Introduction

Coronavirus disease 2019 (COVID-19), caused by the severe acute respiratory syndrome coronavirus 2 (SARS-CoV-2) was reported to induce unprecedented global health challenges following the initial discovery in Wuhan, China, in December 2019 [1]. After rapidly spreading across borders, the World Health Organization (WHO) declared COVID-19 a pandemic on March 11, 2020. As of June 9, 2023, the pandemic has resulted in 767,750,853 confirmed cases and 6,941,095 deaths worldwide, with Indonesia reporting 6,809,377 confirmed cases and 161,811 deaths [2–4]. In response to this crisis, vaccination has been identified as a crucial measure to control the spread of the virus. Indonesia has achieved a vaccination rate of 86.87% for the first dose and 74.53% for the second dose as of the same date, prioritizing vulnerable populations specifically healthcare workers (HCWs) [5, 6].

HCWs are at a heightened risk of contracting COVID-19 due to direct exposure to patients. Therefore, vaccination is not only beneficial for health but also instrumental in maintaining healthcare system functionality by reducing staff shortages and the risk of virus transmission to patients [7–9]. Immunoglobulin G (IgG) plays a crucial role in the humoral immune response to SARS-CoV-2 infection. Through several mechanisms, including pathogen neutralization, opsonization, and complement system activation, IgG antibodies are crucial for identifying and binding to the S1 domain of the spike protein, as measured by enzyme-linked immunosorbent assay (ELISA) in serum or dried blood spot (DBS) samples [10–12].

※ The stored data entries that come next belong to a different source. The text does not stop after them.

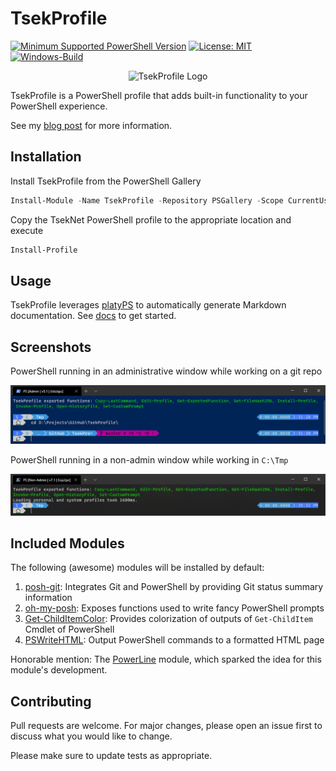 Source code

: # TsekProfile

[![Minimum Supported PowerShell
Version](https://img.shields.io/badge/PowerShell-5.1+-purple.svg)](https://github.com/PowerShell/PowerShell)
[![License:
MIT](https://img.shields.io/badge/License-MIT-blue.svg)](https://github.com/TsekNet/TsekProfile/blob/master/LICENSE)
[![Windows-Build](https://github.com/TsekNet/TsekProfile/workflows/Windows-Build/badge.svg?branch=master)](https://github.com/TsekNet/TsekProfile/actions?query=workflow%3AWindows-Build)

<p align="center">
    <img src="./media/logo.png" alt="TsekProfile Logo" >
</p>

TsekProfile is a PowerShell profile that adds built-in functionality to your
PowerShell experience.

See my [blog post](https://tseknet.com/blog/psprofile) for more information.

## Installation

Install TsekProfile from the PowerShell Gallery

```powershell
Install-Module -Name TsekProfile -Repository PSGallery -Scope CurrentUser
```

Copy the TsekNet PowerShell profile to the appropriate location and execute

```powershell
Install-Profile
```

## Usage

TsekProfile leverages [platyPS](https://github.com/PowerShell/platyPS) to
automatically generate Markdown documentation. See [docs](/docs/TsekProfile.md) to get started.

## Screenshots

PowerShell running in an administrative window while working on a git repo

![PowerShell Admin](media/admingit.png)

PowerShell running in a non-admin window while working in `C:\Tmp`

![PowerShell Non-Admin](media/nonadmin.png)

## Included Modules

The following (awesome) modules will be installed by default:

1. [posh-git](https://github.com/dahlbyk/posh-git): Integrates Git and
   PowerShell by providing Git status summary information
1. [oh-my-posh](https://github.com/JanDeDobbeleer): Exposes functions used to
   write fancy PowerShell prompts
1. [Get-ChildItemColor](https://github.com/joonro/Get-ChildItemColor): Provides
   colorization of outputs of `Get-ChildItem` Cmdlet of PowerShell
1. [PSWriteHTML](https://github.com/EvotecIT/PSWriteHTML): Output PowerShell
   commands to a formatted HTML page

Honorable mention: The [PowerLine](https://github.com/Jaykul/PowerLine) module,
which sparked the idea for this module's development.

## Contributing

Pull requests are welcome. For major changes, please open an issue first to discuss what you would like to change.

Please make sure to update tests as appropriate. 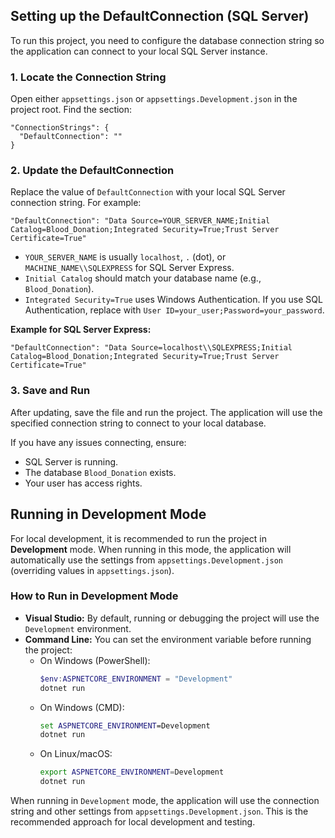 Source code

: ## Setting up the DefaultConnection (SQL Server)

To run this project, you need to configure the database connection string so the application can connect to your local SQL Server instance.

### 1. Locate the Connection String

Open either `appsettings.json` or `appsettings.Development.json` in the project root. Find the section:

```
"ConnectionStrings": {
  "DefaultConnection": ""
}
```

### 2. Update the DefaultConnection

Replace the value of `DefaultConnection` with your local SQL Server connection string. For example:

```
"DefaultConnection": "Data Source=YOUR_SERVER_NAME;Initial Catalog=Blood_Donation;Integrated Security=True;Trust Server Certificate=True"
```

- `YOUR_SERVER_NAME` is usually `localhost`, `.` (dot), or `MACHINE_NAME\\SQLEXPRESS` for SQL Server Express.
- `Initial Catalog` should match your database name (e.g., `Blood_Donation`).
- `Integrated Security=True` uses Windows Authentication. If you use SQL Authentication, replace with `User ID=your_user;Password=your_password`.

**Example for SQL Server Express:**
```
"DefaultConnection": "Data Source=localhost\\SQLEXPRESS;Initial Catalog=Blood_Donation;Integrated Security=True;Trust Server Certificate=True"
```

### 3. Save and Run

After updating, save the file and run the project. The application will use the specified connection string to connect to your local database.

If you have any issues connecting, ensure:
- SQL Server is running.
- The database `Blood_Donation` exists.
- Your user has access rights.

## Running in Development Mode

For local development, it is recommended to run the project in **Development** mode. When running in this mode, the application will automatically use the settings from `appsettings.Development.json` (overriding values in `appsettings.json`).

### How to Run in Development Mode

- **Visual Studio:** By default, running or debugging the project will use the `Development` environment.
- **Command Line:** You can set the environment variable before running the project:
  - On Windows (PowerShell):
    ```powershell
    $env:ASPNETCORE_ENVIRONMENT = "Development"
    dotnet run
    ```
  - On Windows (CMD):
    ```cmd
    set ASPNETCORE_ENVIRONMENT=Development
    dotnet run
    ```
  - On Linux/macOS:
    ```bash
    export ASPNETCORE_ENVIRONMENT=Development
    dotnet run
    ```

When running in `Development` mode, the application will use the connection string and other settings from `appsettings.Development.json`. This is the recommended approach for local development and testing. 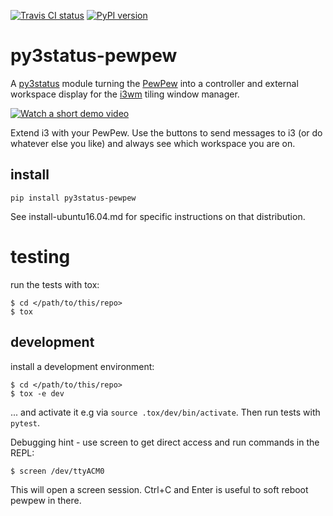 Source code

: [![Travis CI status](https://api.travis-ci.org/obestwalter/py3status-pewpew.png)](https://travis-ci.org/obestwalter/py3status-pewpew)
[![PyPI version](https://badge.fury.io/py/i3configger.svg)](https://pypi.org/project/i3configger/)

# py3status-pewpew

A [py3status](https://github.com/ultrabug/py3status) module turning the [PewPew](https://pewpew.readthedocs.io) into a controller and external workspace display for the [i3wm](https://i3wm.org/) tiling window manager.

[![Watch a short demo video](http://img.youtube.com/vi/0Oy2CE2GZ7s/0.jpg)](http://www.youtube.com/watch?v=0Oy2CE2GZ7s "py3status-pewpew status controller")

Extend i3 with your PewPew. Use the buttons to send messages to i3 (or do whatever else you like) and always see which workspace you are on.

## install

```text
pip install py3status-pewpew
```

See install-ubuntu16.04.md for specific instructions on that distribution.

# testing

run the tests with tox:

```console
$ cd </path/to/this/repo>
$ tox
```

## development

install a development environment:

```console
$ cd </path/to/this/repo>
$ tox -e dev
```

... and activate it e.g via `source .tox/dev/bin/activate`. Then run tests with `pytest`.

Debugging hint - use screen to get direct access and run commands in the REPL:

    $ screen /dev/ttyACM0

This will open a screen session. Ctrl+C and Enter is useful to soft reboot pewpew in there.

Given the limited data, particularly in Indonesia, regarding IgG levels among vaccinated HCWs, assessing SARS-CoV-2 IgG antibodies among HCWs is essential in understanding the durability of humoral immune response post-vaccination and post-pandemic. Therefore, this study aimed to evaluate IgG antibody seroprevalence and the levels after the COVID-19 pandemic in HCWs.

Materials and methods

Equipment and assay process

Subsequently, DBS samples were diluted, and centrifuged, using Tetracore^® FlexImmArray™ SARS-CoV-2 Human IgG Antibody Test enabling the assessment of multi-antigens against spike protein, spike-nucleocapsid conjugate, and nucleocapsid protein. These components were quantified multi-antigen profiling (xMAP) technology by Luminex MAGPIX^® XPON4-CEIVD (Austin, Texas) to determine seroprevalence [14]. Adapted from a recent source by Mazhari et al. [14] and Miesse et al. [13], the examination method is presented in Figure 1.

Display full size

Figure 1. 

Sample collection and IgG analysis workflow. Dried blood samples were collected from the peripheral blood of participants and placed onto protein saver paper. In the laboratory, paper discs were punched out and placed into microtubes. These discs were eluted using buffer. Subsequently, the samples were processed with a fluorescence reporter (anti-human IgG-PE) and antigen protein. The Luminex xMAP technology was used for both qualitative and quantitative analysis of IgG levels. DBS: dried blood spot; IgG: immunoglobulin G; MFI: mean fluorescence intensity; PE: phycoerythrin

Initially, a 6 mm DBS punched from a protein saver paper with concentrated blood is placed into a 1.5 mL tube (Axygen, MCT-150-C), and 500 µL of sample dilution buffer is added. The hole puncher is cleaned after each punching to reduce the potential for cross-contamination. All samples are shaken at 1,200 rotation per minute (rpm) for 30 minutes at room temperature. The samples are then centrifuged for 8 minutes at a speed of 3,000 rpm or 8,000 rpm.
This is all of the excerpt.